Mas Bram!

16 Feb 2012 | Agama, Cetusan, Indonesia

Bagiku, Bramantyo Prijosusilo adalah preman yang sesungguhnya! Mereka yang mengeroyok itu hanya preman-premanan, karena kalau preman sejati tentu tak main keroyokan, banci!
Dan, ya… Mas Bram sepakat denganku untuk menyebut mereka banci. “Kena tonyo… ning tonyo banci… ora lara (kena pukul, tapi pukulan banci, nggak sakit – jawa),” begitu jawabnya ketika kutanya apakah dia kena pukul massa dalam percakapan singkatku dengannya semalam via jendela Facebook, sesaat setelah ia keluar dari kantor polisi.
Selain kena pukul, ia juga sempat kehilangan kacamatanya hingga akhirnya seorang wartawan menemukan dan memberikannya kembali. Ia hanya menyayangkan keris pusakanya yang rusak, “Mendhak emasnya hilang dan warangkanya patah!”
Eh, tapi maaf, sebelum kulanjutkan tulisan ini… kalian tahu kan siapa yang sedang kuomongkan?
Ialah Bramantyo Prijosusilo. Media massa kemarin ramai memberitakannya dan menyematkan gelar ‘seniman’ kepadanya, tapi bagiku lebih dari seniman. Ia adalah kawan. Sesama lulusan SMA Kolese De Britto Yogyakarta, meski ia angkatan lama, jauh di atasku.
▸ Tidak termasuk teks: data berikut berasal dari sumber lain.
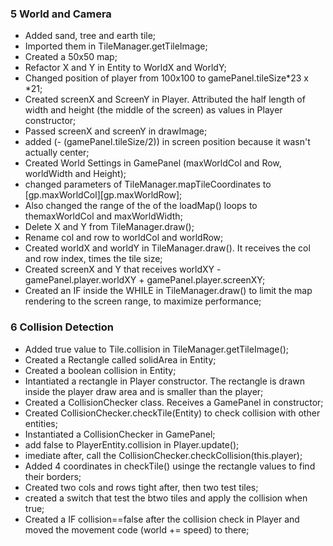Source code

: 

### 5 World and Camera
* Added sand, tree and earth tile;
* Imported them in TileManager.getTileImage;
* Created a 50x50 map;
* Refactor X and Y in Entity to WorldX and WorldY;
* Changed position of player from 100x100 to gamePanel.tileSize*23 x *21;
* Created screenX and ScreenY in Player. Attributed the half length of width and height (the middle of the screen) as values in Player constructor;
* Passed screenX and screenY in drawImage;
* added (- (gamePanel.tileSize/2)) in screen position because it wasn't actually center;
* Created World Settings in GamePanel (maxWorldCol and Row, worldWidth and Height);
* changed parameters of TileManager.mapTileCoordinates to [gp.maxWorldCol][gp.maxWorldRow];
* Also changed the range of the of the loadMap() loops to themaxWorldCol and maxWorldWidth;
* Delete X and Y from TileManager.draw();
* Rename col and row to worldCol and worldRow;
* Created worldX and worldY in TileManager.draw(). It receives the col and row index, times the tile size;
* Created screenX and Y that receives worldXY - gamePanel.player.worldXY + gamePanel.player.screenXY;
* Created an IF inside the WHILE in TileManager.draw() to limit the map rendering to the screen range, to maximize performance;

### 6 Collision Detection
* Added true value to Tile.collision in TileManager.getTileImage();
* Created a Rectangle called solidArea in Entity;
* Created a boolean collision in Entity;
* Intantiated a rectangle in Player constructor. The rectangle is drawn inside the player draw area and is smaller than the player;
* Created a CollisionChecker class. Receives a GamePanel in constructor;
* Created CollisionChecker.checkTile(Entity) to check collision with other entities;
* Instantiated a CollisionChecker in GamePanel;
* add false to PlayerEntity.collision in Player.update();
* imediate after, call the CollisionChecker.checkCollision(this.player);
* Added 4 coordinates in checkTile() usinge the rectangle values to find their borders;
* Created two cols and rows tight after, then two test tiles;
* created a switch that test the btwo tiles and apply the collision when true;
* Created a IF collision==false after the collision check in Player and moved the movement code (world += speed) to there;
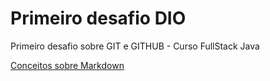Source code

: # Primeiro desafio DIO
Primeiro desafio sobre GIT e GITHUB - Curso FullStack Java

[Conceitos sobre Markdown](https://www.markdownguide.org/getting-started/)
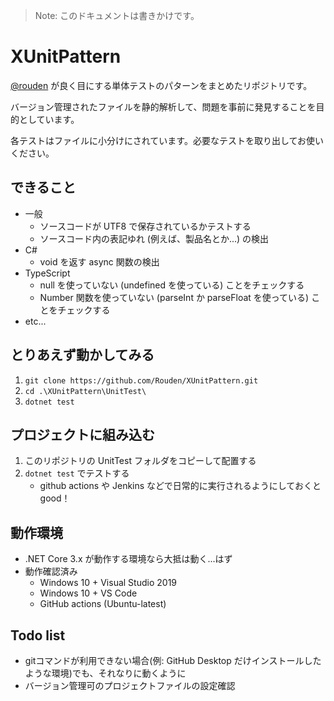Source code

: ﻿
> Note: このドキュメントは書きかけです。

# XUnitPattern
[@rouden](https://twitter.com/rouden) が良く目にする単体テストのパターンをまとめたリポジトリです。

バージョン管理されたファイルを静的解析して、問題を事前に発見することを目的としています。

各テストはファイルに小分けにされています。必要なテストを取り出してお使いください。

## できること
* 一般
    * ソースコードが UTF8 で保存されているかテストする
    * ソースコード内の表記ゆれ (例えば、製品名とか...) の検出
* C#
    * void を返す async 関数の検出
* TypeScript
    * null を使っていない (undefined を使っている) ことをチェックする
    * Number 関数を使っていない (parseInt か parseFloat を使っている) ことをチェックする
* etc...

## とりあえず動かしてみる
1. `git clone https://github.com/Rouden/XUnitPattern.git`
2. `cd .\XUnitPattern\UnitTest\`
3. `dotnet test`

## プロジェクトに組み込む
1. このリポジトリの UnitTest フォルダをコピーして配置する
2. `dotnet test` でテストする
    * github actions や Jenkins などで日常的に実行されるようにしておくとgood！

## 動作環境
* .NET Core 3.x が動作する環境なら大抵は動く...はず
* 動作確認済み
    * Windows 10 + Visual Studio 2019
    * Windows 10 + VS Code
    * GitHub actions (Ubuntu-latest)  

## Todo list
* gitコマンドが利用できない場合(例: GitHub Desktop だけインストールしたような環境)でも、それなりに動くように
* バージョン管理可のプロジェクトファイルの設定確認
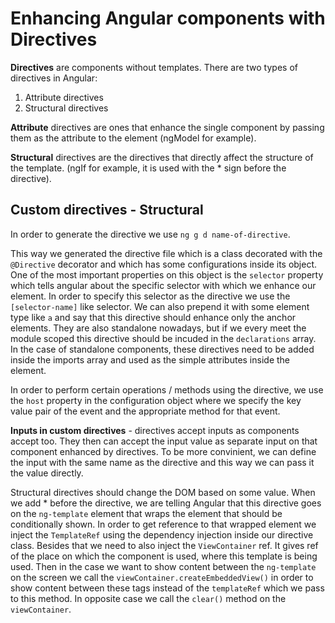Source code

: # Enhancing Angular components with Directives

**Directives** are components without templates. There are two types of directives in Angular:

1. Attribute directives
2. Structural directives

**Attribute** directives are ones that enhance the single component by passing them as the attribute to the element (ngModel for example).

**Structural** directives are the directives that directly affect the structure of the template. (ngIf for example, it is used with the \* sign before the directive).

## Custom directives - Structural

In order to generate the directive we use `ng g d name-of-directive`.

This way we generated the directive file which is a class decorated with the `@Directive` decorator and which has some configurations inside its object.
One of the most important properties on this object is the `selector` property which tells angular about the specific selector with which we enhance our element. In order to specify this selector as the directive we use the `[selector-name]` like selector.
We can also prepend it with some element type like `a` and say that this directive should enhance only the anchor elements. They are also standalone nowadays, but if we every meet the module scoped this directive should be incuded in the `declarations` array.
In the case of standalone components, these directives need to be added inside the imports array and used as the simple attributes inside the element.

In order to perform certain operations / methods using the directive, we use the `host` property in the configuration object where we specify the key value pair of the event and the appropriate method for that event.

**Inputs in custom directives** - directives accept inputs as components accept too.
They then can accept the input value as separate input on that component enhanced by directives. To be more convinient, we can define the input with the same name as the directive and this way we can pass it the value directly.

Structural directives should change the DOM based on some value.
When we add \* before the directive, we are telling Angular that this directive goes on the `ng-template` element that wraps the element that should be conditionally shown. In order to get reference to that wrapped element we inject the `TemplateRef` using the dependency injection inside our directive class. Besides that we need to also inject the `ViewContainer` ref. It gives ref of the place on which the component is used, where this template is being used. Then in the case we want to show content between the `ng-template` on the screen we call the `viewContainer.createEmbeddedView()` in order to show content between these tags instead of the `templateRef` which we pass to this method. In opposite case we call the `clear()` method on the `viewContainer`.
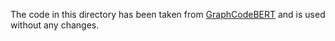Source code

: The code in this directory has been taken from [GraphCodeBERT](https://github.com/microsoft/CodeBERT/tree/master/GraphCodeBERT) and is used without any changes.
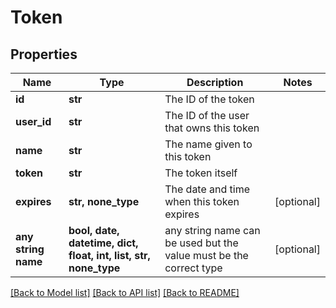# Token


## Properties
Name | Type | Description | Notes
------------ | ------------- | ------------- | -------------
**id** | **str** | The ID of the token | 
**user_id** | **str** | The ID of the user that owns this token | 
**name** | **str** | The name given to this token | 
**token** | **str** | The token itself | 
**expires** | **str, none_type** | The date and time when this token expires | [optional] 
**any string name** | **bool, date, datetime, dict, float, int, list, str, none_type** | any string name can be used but the value must be the correct type | [optional]

[[Back to Model list]](../README.md#documentation-for-models) [[Back to API list]](../README.md#documentation-for-api-endpoints) [[Back to README]](../README.md)


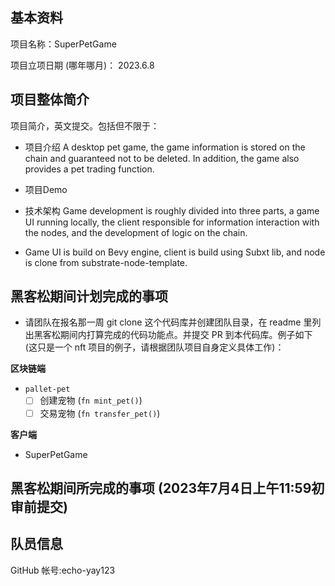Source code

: ## 基本资料

项目名称：SuperPetGame

项目立项日期 (哪年哪月)：
2023.6.8
## 项目整体简介

项目简介，英文提交。包括但不限于：

- 项目介绍
A desktop pet game, the game information is stored on the chain and guaranteed not to be deleted. In addition, the game also provides a pet trading function.
- 项目Demo
- 技术架构
Game development is roughly divided into three parts, a game UI running locally, the client responsible for information interaction with the nodes, and the development of logic on the chain.

- Game UI is build on Bevy engine, client is build using Subxt lib, and node is clone from substrate-node-template.

## 黑客松期间计划完成的事项

- 请团队在报名那一周 git clone 这个代码库并创建团队目录，在 readme 里列出黑客松期间内打算完成的代码功能点。并提交 PR 到本代码库。例子如下 (这只是一个 nft 项目的例子，请根据团队项目自身定义具体工作)：

**区块链端**

- `pallet-pet`
  - [ ] 创建宠物 (`fn mint_pet()`)
  - [ ] 交易宠物 (`fn transfer_pet()`)

**客户端**
- SuperPetGame


## 黑客松期间所完成的事项 (2023年7月4日上午11:59初审前提交)


## 队员信息
GitHub 帐号:echo-yay123 

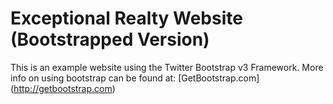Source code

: # Exceptional Realty Website (Bootstrapped Version)

This is an example website using the Twitter Bootstrap v3 Framework.
More info on using bootstrap can be found at:
[GetBootstrap.com] (http://getbootstrap.com)
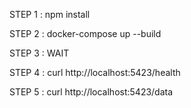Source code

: STEP 1 : npm install

STEP 2 : docker-compose up --build

STEP 3 : WAIT

STEP 4 : curl http://localhost:5423/health

STEP 5 : curl http://localhost:5423/data
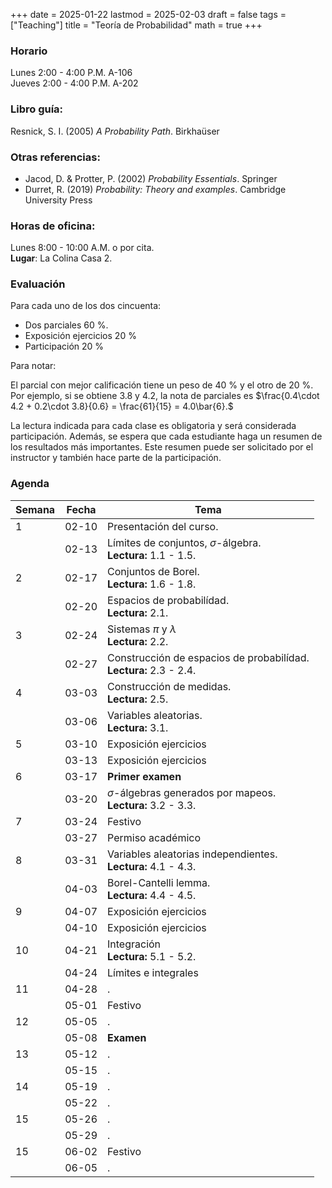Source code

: +++
date      = 2025-01-22
lastmod   = 2025-02-03
draft     = false
tags      = ["Teaching"]
title     = "Teoría de Probabilidad"
math      = true
+++

### Horario

Lunes 2:00 - 4:00 P.M. A-106 <br>
Jueves 2:00 - 4:00 P.M. A-202

### Libro guía:

Resnick, S. I. (2005) *A Probability Path*. Birkhaüser

### Otras referencias:

* Jacod, D. & Protter, P. (2002) *Probability Essentials*. Springer
* Durret, R. (2019) *Probability: Theory and examples*. Cambridge University Press

### Horas de oficina: 

Lunes 8:00 - 10:00 A.M. o por cita. <br>
**Lugar**: La Colina Casa 2. 

### Evaluación

Para cada uno de los dos cincuenta: 

+ Dos parciales 60 %. 
+ Exposición ejercicios 20 %
+ Participación 20 %

Para notar:

El parcial con mejor calificación tiene un peso de 40 % y el otro de 20 %. Por ejemplo, si se obtiene 3.8 y 4.2, la nota de parciales es $\frac{0.4\cdot 4.2 + 0.2\cdot 3.8}{0.6}  = \frac{61}{15} = 4.0\bar{6}.$

La lectura indicada para cada clase es obligatoria y será considerada participación. Además, se espera que cada estudiante haga un resumen de los resultados más importantes. Este resumen puede ser solicitado por el instructor y también hace parte de la participación.

### Agenda

Semana | Fecha | Tema
---| --- | ----
1      | 02-10 | Presentación del curso.
&nbsp; | 02-13 | Límites de conjuntos, $\sigma$-álgebra. <br> **Lectura:** 1.1 - 1.5.
2      | 02-17 | Conjuntos de Borel. <br> **Lectura:** 1.6 - 1.8.
&nbsp; | 02-20 | Espacios de probabilídad. <br> **Lectura:** 2.1.
3      | 02-24 | Sistemas $\pi$ y $\lambda$ <br> **Lectura:** 2.2.
&nbsp; | 02-27 | Construcción de espacios de probabilídad.<br> **Lectura:** 2.3 - 2.4.
4      | 03-03 | Construcción de medidas.<br> **Lectura:** 2.5.
&nbsp; | 03-06 | Variables aleatorias.<br> **Lectura:** 3.1.
5      | 03-10 | Exposición ejercicios
&nbsp; | 03-13 | Exposición ejercicios
6      | 03-17 | **Primer examen**
&nbsp; | 03-20 | $\sigma$-álgebras generados por mapeos.<br> **Lectura:** 3.2 - 3.3.
7      | 03-24 | Festivo
&nbsp; | 03-27 | Permiso académico
8      | 03-31 | Variables aleatorias independientes.<br> **Lectura:** 4.1 - 4.3.
&nbsp; | 04-03 | Borel-Cantelli lemma.<br> **Lectura:** 4.4 - 4.5.
9      | 04-07 | Exposición ejercicios
&nbsp; | 04-10 | Exposición ejercicios
10     | 04-21 | Integración<br> **Lectura:** 5.1 - 5.2. 
&nbsp; | 04-24 | Límites e integrales
11     | 04-28 | .
&nbsp; | 05-01 | Festivo
12     | 05-05 | .
&nbsp; | 05-08 | **Examen**
13     | 05-12 | .
&nbsp; | 05-15 | .
14     | 05-19 | .
&nbsp; | 05-22 | .
15     | 05-26 | .
&nbsp; | 05-29 | .
15     | 06-02 | Festivo
&nbsp; | 06-05 | .



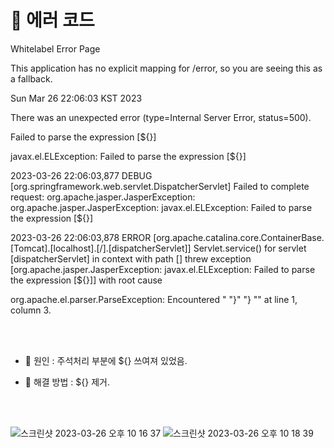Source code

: #  🌳 에러 코드

Whitelabel Error Page

This application has no explicit mapping for /error, so you are seeing this as a fallback.

Sun Mar 26 22:06:03 KST 2023

There was an unexpected error (type=Internal Server Error, status=500).

Failed to parse the expression [${}]

javax.el.ELException: Failed to parse the expression [${}]

 
 
 

 
2023-03-26 22:06:03,877 DEBUG [org.springframework.web.servlet.DispatcherServlet] Failed to complete request: org.apache.jasper.JasperException: org.apache.jasper.JasperException: javax.el.ELException: Failed to parse the expression [${}]

2023-03-26 22:06:03,878 ERROR [org.apache.catalina.core.ContainerBase.[Tomcat].[localhost].[/].[dispatcherServlet]] Servlet.service() for servlet [dispatcherServlet] in context with path [] threw exception [org.apache.jasper.JasperException: javax.el.ELException: Failed to parse the expression [${}]] with root cause

org.apache.el.parser.ParseException: Encountered " "}" "} "" at line 1, column 3.

<br><br>


* 🌾 원인 : 주석처리 부분에 ${} 쓰여져 있었음.

* 🌾 해결 방법 : ${} 제거.

 <br><br>
 
![스크린샷 2023-03-26 오후 10 16 37](https://user-images.githubusercontent.com/116433637/227837090-bfc95a6e-07d9-4800-8cce-ffafaf3a8c22.png)
![스크린샷 2023-03-26 오후 10 18 39](https://user-images.githubusercontent.com/116433637/227837092-194da59b-b625-4ddc-94c4-60761f362e3c.png)

<br><br><br><br><br>
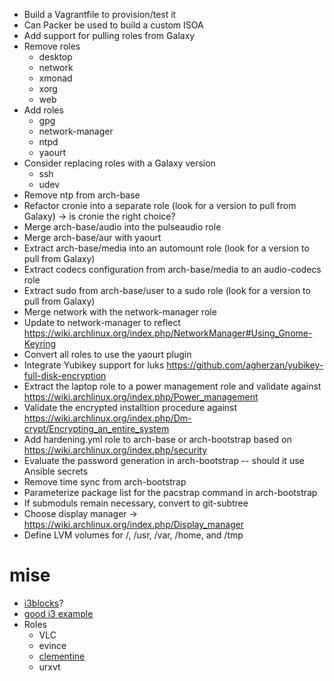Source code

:  * Build a Vagrantfile to provision/test it
  * Can Packer be used to build a custom ISOA 
  * Add support for pulling roles from Galaxy
  * Remove roles
    * desktop
    * network
    * xmonad
    * xorg
    * web
  * Add roles
    * gpg
    * network-manager
    * ntpd
    * yaourt
  * Consider replacing roles with a Galaxy version
    * ssh
    * udev
  * Remove ntp from arch-base
  * Refactor cronie into a separate role (look for a version to pull from Galaxy) -> is cronie the right choice?
  * Merge arch-base/audio into the pulseaudio role
  * Merge arch-base/aur with yaourt
  * Extract arch-base/media into an automount role (look for a version to pull from Galaxy)
  * Extract codecs configuration from arch-base/media to an audio-codecs role
  * Extract sudo from arch-base/user to a sudo role (look for a version to pull from Galaxy)
  * Merge network with the network-manager role
  * Update to network-manager to reflect https://wiki.archlinux.org/index.php/NetworkManager#Using_Gnome-Keyring
  * Convert all roles to use the yaourt plugin
  * Integrate Yubikey support for luks https://github.com/agherzan/yubikey-full-disk-encryption
  * Extract the laptop role to a power management role and validate against https://wiki.archlinux.org/index.php/Power_management
  * Validate the encrypted installtion procedure against https://wiki.archlinux.org/index.php/Dm-crypt/Encrypting_an_entire_system
  * Add hardening.yml role to arch-base or arch-bootstrap based on https://wiki.archlinux.org/index.php/security
  * Evaluate the password generation in arch-bootstrap -- should it use Ansible secrets
  * Remove time sync from arch-bootstrap
  * Parameterize package list for the pacstrap command in arch-bootstrap
  * If submoduls remain necessary, convert to git-subtree
  * Choose display manager -> https://wiki.archlinux.org/index.php/Display_manager
  * Define LVM volumes for /, /usr, /var, /home, and /tmp

mise
====

  * [i3blocks](https://github.com/vivien/i3blocks)?
  * [good i3 example](https://github.com/da-edra/dotfiles)
  * Roles
    * VLC
    * evince
    * [clementine](https://www.clementine-player.org/)
    * urxvt 
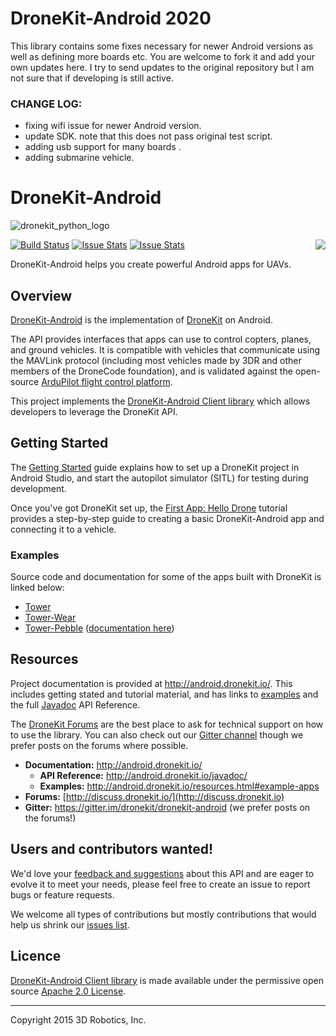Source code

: # DroneKit-Android 2020
 This library contains some fixes necessary for newer Android versions as well as defining more boards etc.
 You are welcome to fork it and add your own updates here.
 I try to send updates to the original repository but I am not sure that if developing is still active.
 
###  CHANGE LOG:
   - fixing wifi issue for newer Android version.
   - update SDK. note that this does not pass original test script.
   - adding usb support for many boards .
   - adding submarine vehicle.
   
# DroneKit-Android

![dronekit_python_logo](https://cloud.githubusercontent.com/assets/5368500/10805537/90dd4b14-7e22-11e5-9592-5925348a7df9.png)

[![Build Status](https://travis-ci.org/dronekit/dronekit-android.svg?branch=develop)](https://travis-ci.org/dronekit/dronekit-android)
[![Issue Stats](http://issuestats.com/github/dronekit/dronekit-android/badge/pr)](http://issuestats.com/github/dronekit/dronekit-android)
[![Issue Stats](http://issuestats.com/github/dronekit/dronekit-android/badge/issue)](http://issuestats.com/github/dronekit/dronekit-android) <a alt="Join the chat at https://gitter.im/dronekit/dronekit-android" href="https://gitter.im/dronekit/dronekit-android?utm_source=badge&utm_medium=badge&utm_campaign=pr-badge&utm_content=badge"><img align="right" src="https://badges.gitter.im/Join%20Chat.svg"></img></a>

DroneKit-Android helps you create powerful Android apps for UAVs.

## Overview

[DroneKit-Android](http://android.dronekit.io/) is the implementation of [DroneKit](http://dronekit.io/) on Android.

The API provides interfaces that apps can use to control copters, planes, and ground vehicles. It is compatible with vehicles that communicate using the MAVLink protocol (including most vehicles made by 3DR and other members of the DroneCode foundation), and is validated against the open-source [ArduPilot flight control platform](http://ardupilot.com).

This project implements the [DroneKit-Android Client library](http://android.dronekit.io) which allows developers to leverage the DroneKit API.

## Getting Started

The [Getting Started](http://android.dronekit.io/getting_started.html) guide explains how to set up a DroneKit project in Android Studio, and start the autopilot simulator (SITL) for testing during development.

Once you've got DroneKit set up, the [First App: Hello Drone](http://android.dronekit.io/first_app.html) tutorial provides a step-by-step guide to creating a basic DroneKit-Android app and connecting it to a vehicle. 

### Examples

Source code and documentation for some of the apps built with DroneKit is linked below:
* [Tower](https://github.com/DroidPlanner/Tower)
* [Tower-Wear](https://github.com/DroidPlanner/tower-wear)
* [Tower-Pebble](https://github.com/DroidPlanner/dp-pebble) ([documentation here](http://android.dronekit.io/pebble_app.html))


## Resources

Project documentation is provided at http://android.dronekit.io/. This includes getting stated and tutorial material, and has links to [examples](#examples) and the full [Javadoc](http://android.dronekit.io/javadoc/) API Reference.

The [DroneKit Forums](http://discuss.dronekit.io) are the best place to ask for technical support on how to use the library. You can also check out our [Gitter channel](https://gitter.im/dronekit/dronekit-android) though we prefer posts on the forums where possible.

* **Documentation:** http://android.dronekit.io/
  * **API Reference:** http://android.dronekit.io/javadoc/
  * **Examples:** http://android.dronekit.io/resources.html#example-apps
* **Forums:** [http://discuss.dronekit.io/](http://discuss.dronekit.io)
* **Gitter:** https://gitter.im/dronekit/dronekit-android (we prefer posts on the forums!)


## Users and contributors wanted!

We'd love your [feedback and suggestions](https://github.com/dronekit/dronekit-android/issues) about this API and are eager to evolve it to meet your needs, please feel free to create an issue to report bugs or feature requests.

We welcome all types of contributions but mostly contributions that would help us shrink our 
[issues list](https://github.com/dronekit/dronekit-android/issues).


## Licence

[DroneKit-Android Client library](http://android.dronekit.io) is made available under the permissive open source [Apache 2.0 License](https://github.com/dronekit/dronekit-android/blob/develop/ClientLib/LICENSE).

***

Copyright 2015 3D Robotics, Inc.
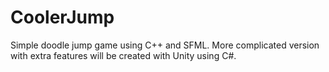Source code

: # CoolerJump
Simple doodle jump game using C++ and SFML. 
More complicated version with extra features will be created with Unity using C#.

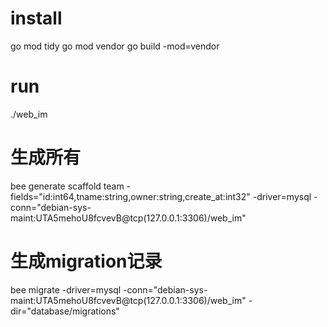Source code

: # install
go mod tidy 
go mod vendor
go build -mod=vendor

# run
./web_im

# 生成所有
bee generate scaffold team -fields="id:int64,tname:string,owner:string,create_at:int32" -driver=mysql -conn="debian-sys-maint:UTA5mehoU8fcvevB@tcp(127.0.0.1:3306)/web_im"

# 生成migration记录
bee migrate -driver=mysql -conn="debian-sys-maint:UTA5mehoU8fcvevB@tcp(127.0.0.1:3306)/web_im" -dir="database/migrations"


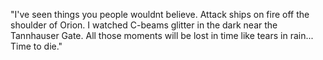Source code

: "I've seen things you people wouldnt believe. Attack ships on fire off the shoulder of Orion. I watched C-beams glitter in the dark near the Tannhauser Gate. All those moments will be lost in time like tears in rain... Time to die."
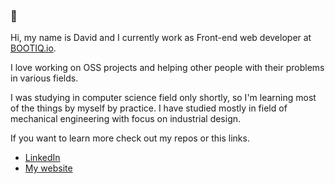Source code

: ### 👋

Hi, my name is David and I currently work as Front-end web developer at [BOOTIQ.io](https://www.bootiq.io/en).

I love working on OSS projects and helping other people with their problems in various fields.

I was studying in computer science field only shortly, so I'm learning most of the things by myself by practice. I have studied mostly in field of mechanical engineering with focus on industrial design.


If you want to learn more check out my repos or this links.

- [LinkedIn](https://www.linkedin.com/in/davidrychly/)
- [My website](https://davidrychly.cz/)
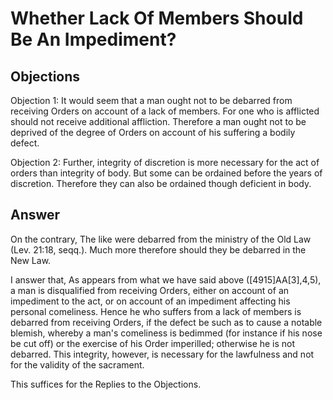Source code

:# Whether Lack Of Members Should Be An Impediment?

## Objections

Objection 1: It would seem that a man ought not to be debarred from receiving Orders on account of a lack of members. For one who is afflicted should not receive additional affliction. Therefore a man ought not to be deprived of the degree of Orders on account of his suffering a bodily defect.

Objection 2: Further, integrity of discretion is more necessary for the act of orders than integrity of body. But some can be ordained before the years of discretion. Therefore they can also be ordained though deficient in body.

## Answer

On the contrary, The like were debarred from the ministry of the Old Law (Lev. 21:18, seqq.). Much more therefore should they be debarred in the New Law.

I answer that, As appears from what we have said above ([4915]AA[3],4,5), a man is disqualified from receiving Orders, either on account of an impediment to the act, or on account of an impediment affecting his personal comeliness. Hence he who suffers from a lack of members is debarred from receiving Orders, if the defect be such as to cause a notable blemish, whereby a man's comeliness is bedimmed (for instance if his nose be cut off) or the exercise of his Order imperilled; otherwise he is not debarred. This integrity, however, is necessary for the lawfulness and not for the validity of the sacrament.

This suffices for the Replies to the Objections.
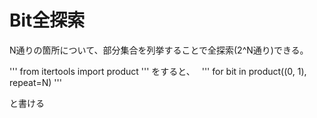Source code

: # Bit全探索
N通りの箇所について、部分集合を列挙することで全探索(2^N通り)できる。

'''
from itertools import product
'''
をすると、　
'''
for bit in product((0, 1), repeat=N)
'''

と書ける
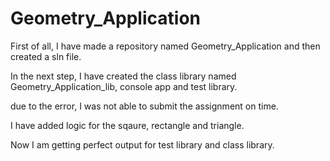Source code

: # Geometry_Application

First of all, I have made a repository named Geometry_Application and then created a sln file.

In the next step, I have created the class library named Geometry_Application_lib, console app and test library.

due to the error, I was not able to submit the assignment on time.

I have added logic for the sqaure, rectangle and triangle.

Now I am getting perfect output for test library and class library.
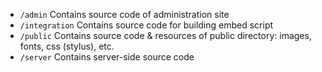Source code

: * `/admin` Contains source code of administration site
* `/integration` Contains source code for building embed script
* `/public` Contains source code & resources of public directory: images, fonts, css (stylus), etc.
* `/server` Contains server-side source code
“…Saya berterima kasih, mereka telah memerankan aksi barbar dengan baik”

Kemarin ia membuat ‘ombak kecil’ dengan membuat pertunjukan seni berjudul “Membanting Macan Kerah” di depan Markaz Majelis Mujahidin, Jl. Karanglo no 94, Kotagede, Yogyakarta.
Dalam siaran persnya, Mas Bram mengabarkan niat dibalik pertunjukan seni itu sebagai berikut:
Menghayati kecenderungan merebaknya kelompok dan penghayatan agama yang bercirikan kegiatan-kegiatan keagamaan yang memecah belah masyarakat dan berpotensi memicu konflik horizontal, serta mengahayati ancaman kekerasan yang diniscayakan oleh adanya kegiatan-kegiatan semacam itu, maka saya memiliki gagasan untuk membuat suatu ?social sculpture? (patung sosial) yang bertema : ?Melawan Radikalisme Agama Dengan Seni Atas Nama Pribadi?.
Sayang memang, belum sempat menggelar karya seni yang konon hanya akan berlangsung lima menit atau paling lama setengah jam jika diikuti tanya jawab ini, ia sudah keburu digrudhuk dan digebuki massa hingga akhirnya ia ‘diselamatkan’ oleh polisi untuk ‘diamankan’.
Merasa gagalkah ia?
Ternyata tidak.

Diatasinya rasa itu dengan jiwa seni dan keterbukaan serta keyakinannya yang begitu kuat bahwa orang yang akan diajak ?bicara? melalui karyanya adalah manusia juga. Sayang, di bagian terakhir ini ia salah.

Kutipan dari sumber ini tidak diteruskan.